Testing will play a crucial role in this process, but the U.S. still has testing challenges, Compton-Phillips said. "We hear things come in from the government on how testing is easy now, and it's not ... We simply do not have capacity to test everybody, for everything."

Widespread antigen testing will be "the breakthrough," she added.

While there are some concerns about the availability of personal protective equipment, Jarrett said that staff availability could become the biggest challenge. During New York City's peaks, doctors and nurses came from around the country to help.

However, if there are widespread surges of patients in multiple states, staffing resources "will probably dry up," he said.

'Contingent on the community'

SNL ImageEnsuring patients get an influenza vaccine will be crucial to limiting the severity of the flu season, Carrie Williams, vice president of communications for the Texas Hospital Association, said in an interview.
Source:, U.S. Centers for Disease Control and Prevention

While COVID-19 initially erupted in Washington state and New York City, by May and June states like Florida, Arizona and Texas had become pandemic hot spots.

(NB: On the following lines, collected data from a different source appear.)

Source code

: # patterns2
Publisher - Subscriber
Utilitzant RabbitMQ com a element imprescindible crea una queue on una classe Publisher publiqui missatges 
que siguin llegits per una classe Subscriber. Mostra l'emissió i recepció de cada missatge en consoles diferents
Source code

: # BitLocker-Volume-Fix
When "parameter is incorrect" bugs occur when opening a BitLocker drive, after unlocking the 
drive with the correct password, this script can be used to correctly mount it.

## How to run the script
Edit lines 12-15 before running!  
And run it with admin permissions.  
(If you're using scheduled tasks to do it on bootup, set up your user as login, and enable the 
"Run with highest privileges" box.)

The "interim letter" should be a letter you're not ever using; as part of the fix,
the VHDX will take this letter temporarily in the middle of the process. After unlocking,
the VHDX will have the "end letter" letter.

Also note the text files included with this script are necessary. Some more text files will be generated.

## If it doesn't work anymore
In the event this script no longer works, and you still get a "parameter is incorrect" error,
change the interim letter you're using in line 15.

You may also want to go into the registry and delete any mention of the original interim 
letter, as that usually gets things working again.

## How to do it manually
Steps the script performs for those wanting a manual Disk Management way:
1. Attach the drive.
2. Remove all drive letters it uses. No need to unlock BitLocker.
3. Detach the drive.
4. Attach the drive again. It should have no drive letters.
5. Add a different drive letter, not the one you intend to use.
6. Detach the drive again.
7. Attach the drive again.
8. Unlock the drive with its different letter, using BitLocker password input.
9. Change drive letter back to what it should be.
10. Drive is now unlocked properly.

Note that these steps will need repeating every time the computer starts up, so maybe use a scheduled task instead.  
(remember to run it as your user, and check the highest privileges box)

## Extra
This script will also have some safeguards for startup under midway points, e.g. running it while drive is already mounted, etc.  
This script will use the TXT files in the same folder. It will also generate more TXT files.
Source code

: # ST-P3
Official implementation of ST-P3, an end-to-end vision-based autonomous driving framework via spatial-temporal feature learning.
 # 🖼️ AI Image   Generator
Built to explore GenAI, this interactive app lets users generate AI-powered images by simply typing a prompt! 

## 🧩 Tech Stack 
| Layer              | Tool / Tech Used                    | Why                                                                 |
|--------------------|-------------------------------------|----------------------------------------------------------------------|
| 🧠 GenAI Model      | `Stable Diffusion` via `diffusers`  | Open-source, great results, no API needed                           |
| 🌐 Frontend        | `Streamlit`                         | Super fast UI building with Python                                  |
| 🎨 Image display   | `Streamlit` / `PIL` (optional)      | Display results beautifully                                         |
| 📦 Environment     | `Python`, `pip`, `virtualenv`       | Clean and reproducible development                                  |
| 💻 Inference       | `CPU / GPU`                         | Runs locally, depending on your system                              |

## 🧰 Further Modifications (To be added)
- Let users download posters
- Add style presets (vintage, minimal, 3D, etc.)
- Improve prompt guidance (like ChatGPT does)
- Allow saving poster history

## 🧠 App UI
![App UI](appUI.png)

Hospitalizations from COVID-19 peaked in July at over 10,000 total hospitalizations, according to a tracker from the Texas Department of State Health Services. Total hospitalizations have dropped to 3,195 as of Sept. 23.

After managing the day-to-day emergencies of the crisis, hospitals quickly began preparing for the flu season. The Texas Hospital Association coordinated a campaign beginning in August that centered on ensuring patients got vaccinated.

"Hospitals are pushing [the] flu vaccine among their patients, vaccinating healthcare staff and other frontline workers. They're ordering and stockpiling [the] vaccine, launching their own public outreach program, reaching out to patients through patient portals ... hospitals are doing everything they can to be ready," Carrie Williams, vice president of communications for the Texas Hospital Association, said in an interview.

The decline in certain treatments throughout 2020, whether through canceled elective care or patients' hesitancy to go to doctors' offices and hospitals, could create additional challenges along with the flu and the pandemic.

Compton-Phillips said that while childhood vaccinations are climbing back up, they "dropped like a rock" in the spring, and treatments like mammograms, colonoscopies and diabetes management have also been delayed.

"We're now playing catch up," Compton-Phillips said. "That absolutely worries us ... Will we have an epidemic of measles because people aren't vaccinated, much less the flu?"

Regions across the U.S., including Washington and New York City, had measles outbreaks in early 2019, which required additional funding and public health resources to get under control.

If delaying care continues, including among patients who believe they have the flu, it could be another complication for hospitals as "preventable conditions turn into preventable deaths," Compton-Phillips said.

She agrees with Jarrett and Williams that one bright spot might be that practices people are already doing, such as social distancing and mask-wearing, can limit the severity of the flu season as well as the spread of COVID-19.

"The way we respond collectively in a pandemic is to do the things it takes to keep your neighbor safe and keep your family safe, which is wear a mask, wash your hands and stay socially distant," she said. "As long as we do those things, I think that a resurgence in the fall should be manageable."